Monday, March 29, 2010

2nd Assignment

Assignment #2, Question 2

Second Life is sold as a game that renders us the extent of freedom that real life cannot give us. Like every other video games, it allows users to indulge in the pleasurable experience of controling what happens in the virtual world. Second Life seemingly enables us to engage with the environment freely. In fact, we are engaging with the environment according to the design of the game. It enables us to “go anywhere”, but actually we are going nowhere: the places are set for us. We cannot go beyond the coding and technology. We are not set free, but rather imprisoned by the game. It’s the promise of freedom that imprisons us.

Second Life not only features its immersive experience, but most importantly, boasts its ability to allow users to design their own avatars, build their own buildings, choose their life style etc. with the extent of freedom that other video games do not allow. For example, Second Life objects are solids called prims. “Prims can assume any shape you want.” “And you can make prims look any wan you want by applying selected textures to their surfaces.” (Second life: the Official Guide, Michael Rymaszewski, Wagner James Au, MarkWallace, Catherine Winters)

However, we must notice that every single user manipulation is based on the frame of the interface that is designed by the architect of the virtual world. Indeed, the user is allowed to copy/paste, shift, zoom the window, drag the icon, but only to the extent that the system allows.
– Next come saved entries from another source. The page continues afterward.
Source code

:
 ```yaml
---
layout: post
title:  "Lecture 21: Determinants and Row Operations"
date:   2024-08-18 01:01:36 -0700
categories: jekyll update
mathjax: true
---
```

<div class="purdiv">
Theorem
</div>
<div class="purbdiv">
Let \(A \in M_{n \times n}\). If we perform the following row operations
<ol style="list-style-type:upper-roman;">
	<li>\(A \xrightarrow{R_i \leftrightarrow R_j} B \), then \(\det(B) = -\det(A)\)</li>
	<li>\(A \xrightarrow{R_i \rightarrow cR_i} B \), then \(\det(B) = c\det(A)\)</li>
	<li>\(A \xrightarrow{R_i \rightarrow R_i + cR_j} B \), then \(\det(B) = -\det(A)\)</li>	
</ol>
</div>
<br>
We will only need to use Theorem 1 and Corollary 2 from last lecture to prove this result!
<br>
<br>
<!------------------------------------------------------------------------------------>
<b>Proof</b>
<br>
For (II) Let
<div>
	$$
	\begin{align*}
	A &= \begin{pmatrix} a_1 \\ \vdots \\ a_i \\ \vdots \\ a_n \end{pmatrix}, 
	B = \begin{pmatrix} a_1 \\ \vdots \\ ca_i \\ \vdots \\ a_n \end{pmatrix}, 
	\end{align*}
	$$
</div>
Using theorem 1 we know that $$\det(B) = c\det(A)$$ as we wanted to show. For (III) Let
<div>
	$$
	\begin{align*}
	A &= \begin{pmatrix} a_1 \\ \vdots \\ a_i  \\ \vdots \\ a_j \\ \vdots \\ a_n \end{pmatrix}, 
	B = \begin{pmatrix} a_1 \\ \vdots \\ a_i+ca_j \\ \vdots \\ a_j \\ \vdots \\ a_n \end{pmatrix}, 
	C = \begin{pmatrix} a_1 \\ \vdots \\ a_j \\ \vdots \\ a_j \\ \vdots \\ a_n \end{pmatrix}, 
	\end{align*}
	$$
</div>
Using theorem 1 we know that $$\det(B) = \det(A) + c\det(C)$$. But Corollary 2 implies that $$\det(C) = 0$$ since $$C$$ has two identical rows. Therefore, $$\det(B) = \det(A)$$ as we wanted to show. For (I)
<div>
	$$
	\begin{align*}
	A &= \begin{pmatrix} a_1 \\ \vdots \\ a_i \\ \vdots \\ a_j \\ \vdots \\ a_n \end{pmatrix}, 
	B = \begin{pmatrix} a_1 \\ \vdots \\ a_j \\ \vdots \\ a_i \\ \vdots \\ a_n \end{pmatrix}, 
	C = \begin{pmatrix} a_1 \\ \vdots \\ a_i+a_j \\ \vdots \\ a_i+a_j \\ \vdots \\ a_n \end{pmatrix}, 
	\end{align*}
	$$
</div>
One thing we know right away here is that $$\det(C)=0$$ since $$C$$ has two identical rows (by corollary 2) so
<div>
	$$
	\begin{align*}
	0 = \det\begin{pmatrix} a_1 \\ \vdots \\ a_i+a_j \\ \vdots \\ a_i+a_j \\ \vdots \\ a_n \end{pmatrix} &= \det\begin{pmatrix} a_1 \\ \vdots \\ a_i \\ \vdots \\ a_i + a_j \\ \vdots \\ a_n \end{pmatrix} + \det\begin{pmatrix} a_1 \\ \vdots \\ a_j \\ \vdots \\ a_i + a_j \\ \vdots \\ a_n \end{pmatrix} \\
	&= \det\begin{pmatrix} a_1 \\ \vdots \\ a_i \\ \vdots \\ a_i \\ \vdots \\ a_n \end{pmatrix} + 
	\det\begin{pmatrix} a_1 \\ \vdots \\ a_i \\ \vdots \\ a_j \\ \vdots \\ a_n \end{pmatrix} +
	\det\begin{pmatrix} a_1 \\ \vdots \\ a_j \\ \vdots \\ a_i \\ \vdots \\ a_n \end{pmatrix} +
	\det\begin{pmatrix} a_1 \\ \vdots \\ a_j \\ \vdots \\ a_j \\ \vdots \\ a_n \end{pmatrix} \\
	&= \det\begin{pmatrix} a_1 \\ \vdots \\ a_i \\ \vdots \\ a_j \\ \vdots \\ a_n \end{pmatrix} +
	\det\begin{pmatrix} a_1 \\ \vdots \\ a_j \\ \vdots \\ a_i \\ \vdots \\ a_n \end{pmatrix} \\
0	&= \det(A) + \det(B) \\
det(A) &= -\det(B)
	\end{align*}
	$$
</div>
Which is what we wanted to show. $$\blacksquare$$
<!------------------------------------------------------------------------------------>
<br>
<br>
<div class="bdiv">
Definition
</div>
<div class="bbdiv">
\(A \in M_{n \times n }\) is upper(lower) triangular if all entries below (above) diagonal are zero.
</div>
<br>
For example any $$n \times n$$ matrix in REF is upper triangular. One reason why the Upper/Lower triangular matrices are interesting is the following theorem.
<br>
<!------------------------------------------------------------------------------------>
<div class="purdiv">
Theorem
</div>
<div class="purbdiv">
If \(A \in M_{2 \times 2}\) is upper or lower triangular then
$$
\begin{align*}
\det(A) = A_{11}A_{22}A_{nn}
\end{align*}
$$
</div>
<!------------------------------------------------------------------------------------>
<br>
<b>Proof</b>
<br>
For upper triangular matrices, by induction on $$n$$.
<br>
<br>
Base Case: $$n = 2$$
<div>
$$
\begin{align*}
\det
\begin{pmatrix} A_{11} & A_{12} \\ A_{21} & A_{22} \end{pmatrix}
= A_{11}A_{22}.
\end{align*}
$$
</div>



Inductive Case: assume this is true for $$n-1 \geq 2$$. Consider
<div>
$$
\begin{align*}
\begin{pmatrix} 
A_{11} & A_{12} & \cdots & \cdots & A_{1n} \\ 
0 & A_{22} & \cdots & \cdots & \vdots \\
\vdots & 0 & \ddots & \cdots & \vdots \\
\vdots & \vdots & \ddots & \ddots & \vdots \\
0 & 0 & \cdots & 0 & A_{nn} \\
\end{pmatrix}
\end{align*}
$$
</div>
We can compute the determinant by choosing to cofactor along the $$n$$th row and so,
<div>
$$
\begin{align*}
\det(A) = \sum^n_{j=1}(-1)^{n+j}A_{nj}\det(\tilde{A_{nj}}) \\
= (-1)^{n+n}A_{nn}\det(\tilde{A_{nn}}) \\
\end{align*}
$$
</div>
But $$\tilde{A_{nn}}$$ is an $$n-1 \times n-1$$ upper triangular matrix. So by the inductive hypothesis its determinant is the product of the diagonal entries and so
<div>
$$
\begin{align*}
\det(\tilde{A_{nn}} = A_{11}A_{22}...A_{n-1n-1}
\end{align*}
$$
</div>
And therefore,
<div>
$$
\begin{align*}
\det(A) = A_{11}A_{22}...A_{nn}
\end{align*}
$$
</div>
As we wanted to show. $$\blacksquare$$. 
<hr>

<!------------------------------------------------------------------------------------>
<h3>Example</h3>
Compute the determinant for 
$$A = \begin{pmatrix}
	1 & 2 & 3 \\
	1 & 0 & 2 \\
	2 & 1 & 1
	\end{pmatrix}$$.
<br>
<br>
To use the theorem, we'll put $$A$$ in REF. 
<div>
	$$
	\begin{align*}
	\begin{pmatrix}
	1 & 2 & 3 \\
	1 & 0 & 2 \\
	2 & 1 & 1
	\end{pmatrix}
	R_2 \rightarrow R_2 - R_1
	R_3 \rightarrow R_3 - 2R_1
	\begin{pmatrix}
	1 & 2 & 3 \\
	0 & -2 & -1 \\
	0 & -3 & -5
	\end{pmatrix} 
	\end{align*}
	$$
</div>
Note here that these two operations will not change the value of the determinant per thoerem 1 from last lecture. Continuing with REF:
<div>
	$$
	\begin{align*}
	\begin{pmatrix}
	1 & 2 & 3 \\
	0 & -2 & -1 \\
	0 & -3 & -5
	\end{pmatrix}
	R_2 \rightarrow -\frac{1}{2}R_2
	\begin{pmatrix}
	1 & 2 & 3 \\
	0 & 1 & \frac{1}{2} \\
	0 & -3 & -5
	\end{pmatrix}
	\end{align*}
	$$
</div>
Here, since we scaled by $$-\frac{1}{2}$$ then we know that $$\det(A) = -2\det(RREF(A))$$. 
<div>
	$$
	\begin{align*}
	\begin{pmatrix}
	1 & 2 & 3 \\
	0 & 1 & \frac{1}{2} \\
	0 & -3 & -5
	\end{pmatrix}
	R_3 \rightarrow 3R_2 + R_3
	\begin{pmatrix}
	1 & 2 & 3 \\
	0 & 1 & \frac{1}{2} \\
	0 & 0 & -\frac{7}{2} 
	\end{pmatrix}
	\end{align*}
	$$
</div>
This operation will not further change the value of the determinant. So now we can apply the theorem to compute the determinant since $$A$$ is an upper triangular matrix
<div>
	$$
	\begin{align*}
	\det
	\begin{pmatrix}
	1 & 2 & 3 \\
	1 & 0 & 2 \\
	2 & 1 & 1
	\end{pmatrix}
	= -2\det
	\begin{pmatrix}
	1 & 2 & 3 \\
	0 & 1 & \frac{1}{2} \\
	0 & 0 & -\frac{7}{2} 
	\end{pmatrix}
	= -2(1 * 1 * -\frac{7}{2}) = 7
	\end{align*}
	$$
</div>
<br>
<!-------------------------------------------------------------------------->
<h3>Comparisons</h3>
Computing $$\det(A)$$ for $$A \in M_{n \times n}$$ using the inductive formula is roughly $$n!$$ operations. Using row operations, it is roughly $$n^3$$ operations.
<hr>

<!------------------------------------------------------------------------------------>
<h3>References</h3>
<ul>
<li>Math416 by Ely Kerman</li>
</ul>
It seems that the user is manipulating the system according to his will, but he is in fact only operating on top of the fixed coding that comes with the interface, and therefore, is subject to the control of technical guru. “The window into a fictional world of a cinematic narrative has become a window into a datascape.” (Manovich, 101) Everything can be reduced down to software and codes. Users are therefore necessarily subject to control of the designer/architect of the virtual world. SL creates a phenomenal world that engages us in interacting with it, so that we never wonder what the intrinsic mechanism is. The underlying coding process is hidden, and the user is shown with the surface.

Second Life has imposed a lot of its conventions and behavioral habituations on the user. It renders spatial constraint insignificant by allowing teleport between places. “And just like a mythological god, you’re able to fly, and teleport wherever you like in an instant.” As Monovich points out in the Language of New Media, each interface imposes its own logic on media, with a significant example of the “cut and paste” operation under GUI that blurs the traditional distinction between spatial and temporal media.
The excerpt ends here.